[What to do]
Go through the records below and copy out every line holding "BACKEND".
- Opening Delimiter -
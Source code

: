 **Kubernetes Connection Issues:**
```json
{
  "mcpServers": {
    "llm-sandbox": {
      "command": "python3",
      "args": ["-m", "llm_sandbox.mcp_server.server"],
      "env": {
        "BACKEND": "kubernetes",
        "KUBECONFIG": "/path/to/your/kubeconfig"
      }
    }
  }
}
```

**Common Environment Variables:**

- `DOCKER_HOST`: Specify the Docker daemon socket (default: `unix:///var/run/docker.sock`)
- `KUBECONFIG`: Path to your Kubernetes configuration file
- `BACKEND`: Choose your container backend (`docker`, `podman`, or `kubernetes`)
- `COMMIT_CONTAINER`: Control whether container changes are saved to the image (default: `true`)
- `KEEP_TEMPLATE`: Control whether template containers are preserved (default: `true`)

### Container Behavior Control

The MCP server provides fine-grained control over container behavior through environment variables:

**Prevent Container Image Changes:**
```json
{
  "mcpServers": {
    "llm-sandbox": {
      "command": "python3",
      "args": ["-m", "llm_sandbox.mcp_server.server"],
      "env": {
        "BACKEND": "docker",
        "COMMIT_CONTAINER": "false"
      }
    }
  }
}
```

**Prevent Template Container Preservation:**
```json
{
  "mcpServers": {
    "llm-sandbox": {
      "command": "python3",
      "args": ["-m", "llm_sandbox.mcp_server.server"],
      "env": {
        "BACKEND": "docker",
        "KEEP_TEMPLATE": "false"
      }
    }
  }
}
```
- Closing Delimiter -
[Your response]
        "BACKEND": "kubernetes",
- `BACKEND`: Choose your container backend (`docker`, `podman`, or `kubernetes`)
        "BACKEND": "docker",
        "BACKEND": "docker",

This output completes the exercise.